(Entries supplied):
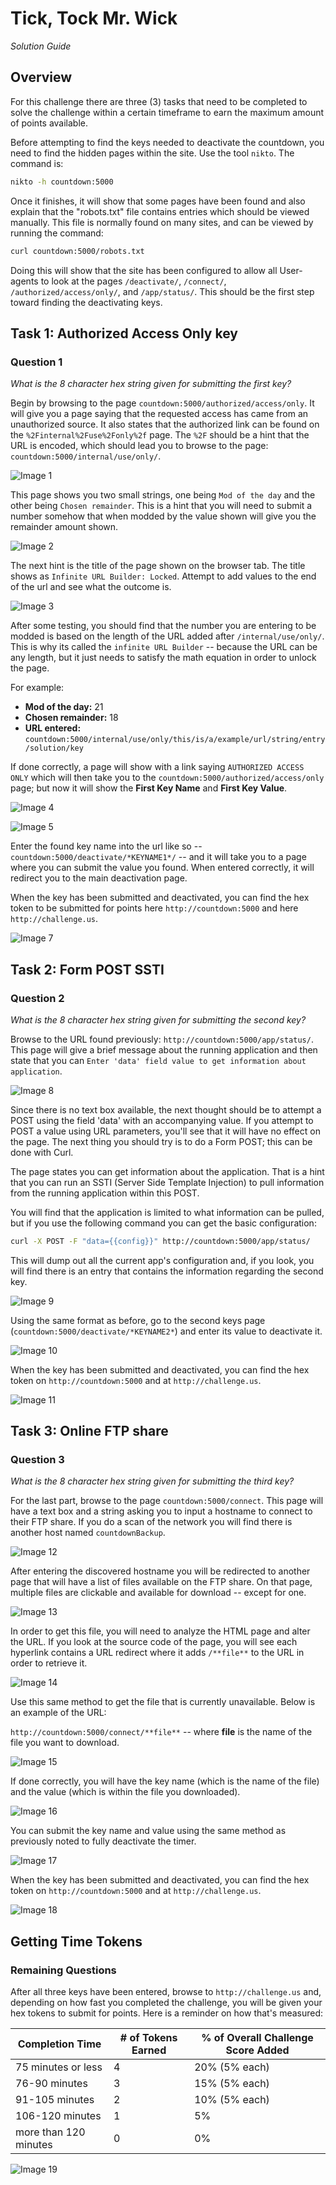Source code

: # Tick, Tock Mr. Wick

*Solution Guide*

## Overview

For this challenge there are three (3) tasks that need to be completed to solve the challenge within a certain timeframe to earn the maximum amount of points available.

Before attempting to find the keys needed to deactivate the countdown, you need to find the hidden pages within the site. Use the tool `nikto`. The command is:

```bash
nikto -h countdown:5000
```
Once it finishes, it will show that some pages have been found and also explain that the "robots.txt" file contains entries which should be viewed manually. This file is normally found on many sites, and can be viewed by running the command:

```bash
curl countdown:5000/robots.txt
```
Doing this will show that the site has been configured to allow all User-agents to look at the pages `/deactivate/`, `/connect/`, `/authorized/access/only/`, and `/app/status/`. This should be the first step toward finding the deactivating keys.

## Task 1: Authorized Access Only key

### Question 1

*What is the 8 character hex string given for submitting the first key?*

Begin by browsing to the page `countdown:5000/authorized/access/only`. It will give you a page saying that the requested access has came from an unauthorized source. It also states that the authorized link can be found on the `%2Finternal%2Fuse%2Fonly%2f` page. The `%2F` should be a hint that the URL is encoded, which should lead you to browse to the page: `countdown:5000/internal/use/only/`.

![Image 1](./img/img_1.png)

This page shows you two small strings, one being `Mod of the day` and the other being `Chosen remainder`. This is a hint that you will need to submit a number somehow that when modded by the value shown will give you the remainder amount shown.

![Image 2](./img/img_2.png)

The next hint is the title of the page shown on the browser tab. The title shows as `Infinite URL Builder: Locked`. Attempt to add values to the end of the url and see what the outcome is.

![Image 3](./img/img_3.png)

After some testing, you should find that the number you are entering to be modded is based on the length of the URL added after `/internal/use/only/`. This is why its called the `infinite URL Builder` -- because the URL can be any length, but it just needs to satisfy the math equation in order to unlock the page. 

For example:

- **Mod of the day:** 21
- **Chosen remainder:** 18
- **URL entered:** `countdown:5000/internal/use/only/this/is/a/example/url/string/entry/solution/key`

If done correctly, a page will show with a link saying `AUTHORIZED ACCESS ONLY` which will then take you to the `countdown:5000/authorized/access/only` page; but now it will show the **First Key Name** and **First Key Value**. 

![Image 4](./img/img_4.png)

![Image 5](./img/img_5.png)

Enter the found key name into the url like so --  `countdown:5000/deactivate/*KEYNAME1*/` -- and it will take you to a page where you can submit the value you found. When entered correctly, it will redirect you to the main deactivation page.

When the key has been submitted and deactivated, you can find the hex token to be submitted for points here `http://countdown:5000` and here `http://challenge.us`.

![Image 7](./img/img_7.png)

## Task 2: Form POST SSTI

### Question 2

*What is the 8 character hex string given for submitting the second key?*

Browse to the URL found previously: `http://countdown:5000/app/status/`. This page will give a brief message about the running application and then state that you can `Enter 'data' field value to get information about application`. 

![Image 8](./img/img_8.png)

Since there is no text box available, the next thought should be to attempt a POST using the field 'data' with an accompanying value. If you attempt to POST a value using URL parameters, you'll see that it will have no effect on the page. The next thing you should try is to do a Form POST; this can be done with Curl.

The page states you can get information about the application. That is a hint that you can run an SSTI (Server Side Template Injection) to pull information from the running application within this POST.

You will find that the application is limited to what information can be pulled, but if you use the following command you can get the basic configuration:

```bash
curl -X POST -F "data={{config}}" http://countdown:5000/app/status/
```

This will dump out all the current app's configuration and, if you look, you will find there is an entry that contains the information regarding the second key. 

![Image 9](./img/img_9.png)

Using the same format as before, go to the second keys page (`countdown:5000/deactivate/*KEYNAME2*`) and enter its value to deactivate it.

![Image 10](./img/img_10.png)

When the key has been submitted and deactivated, you can find the hex token on `http://countdown:5000` and at `http://challenge.us`.

![Image 11](./img/img_11.png)

## Task 3: Online FTP share

### Question 3

*What is the 8 character hex string given for submitting the third key?*

For the last part, browse to the page `countdown:5000/connect`. This page will have a text box and a string asking you to input a hostname to connect to their FTP share. If you do a scan of the network you will find there is another host named `countdownBackup`. 

![Image 12](./img/img_12.png)

After entering the discovered hostname you will be redirected to another page that will have a list of files available on the FTP share. On that page, multiple files are clickable and available for download -- except for one. 

![Image 13](./img/img_13.png)

In order to get this file, you will need to analyze the HTML page and alter the URL. If you look at the source code of the page, you will see each hyperlink contains a URL redirect where it adds `/**file**` to the URL in order to retrieve it. 

![Image 14](./img/img_14.png)

Use this same method to get the file that is currently unavailable. Below is an example of the URL:

`http://countdown:5000/connect/**file**` -- where **file** is the name of the file you want to download.

![Image 15](./img/img_15.png)

If done correctly, you will have the key name (which is the name of the file) and the value (which is within the file you downloaded).

![Image 16](./img/img_16.png)

You can submit the key name and value using the same method as previously noted to fully deactivate the timer.

![Image 17](./img/img_17.png)

When the key has been submitted and deactivated, you can find the hex token on `http://countdown:5000` and at `http://challenge.us`.

![Image 18](./img/img_18.png)

## Getting Time Tokens

### Remaining Questions

After all three keys have been entered, browse to `http://challenge.us` and, depending on how fast you completed the challenge, you will be given your hex tokens to submit for points. Here is a reminder on how that's measured: 

| Completion Time       | # of Tokens Earned | % of Overall Challenge Score Added |
| --------------------- | ------------------ | ---------------------------------- |
| 75 minutes or less    | 4                  | 20% (5% each)                      |
| 76-90 minutes         | 3                  | 15% (5% each)                      |
| 91-105 minutes        | 2                  | 10% (5% each)                      |
| 106-120 minutes       | 1                  | 5%                                 |
| more than 120 minutes | 0                  | 0%                                 |

![Image 19](./img/img_19.png)
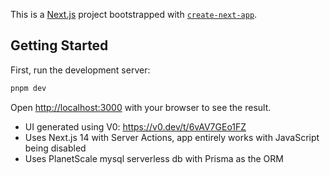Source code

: This is a [Next.js](https://nextjs.org/) project bootstrapped with [`create-next-app`](https://github.com/vercel/next.js/tree/canary/packages/create-next-app).

## Getting Started

First, run the development server:

```bash
pnpm dev
```

Open [http://localhost:3000](http://localhost:3000) with your browser to see the result.

- UI generated using V0: https://v0.dev/t/6vAV7GEo1FZ
- Uses Next.js 14 with Server Actions, app entirely works with JavaScript being disabled
- Uses PlanetScale mysql serverless db with Prisma as the ORM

(Task objective): Say how many lines in the entries above contain the string "each", offering no other words.

(Exercise answer): 4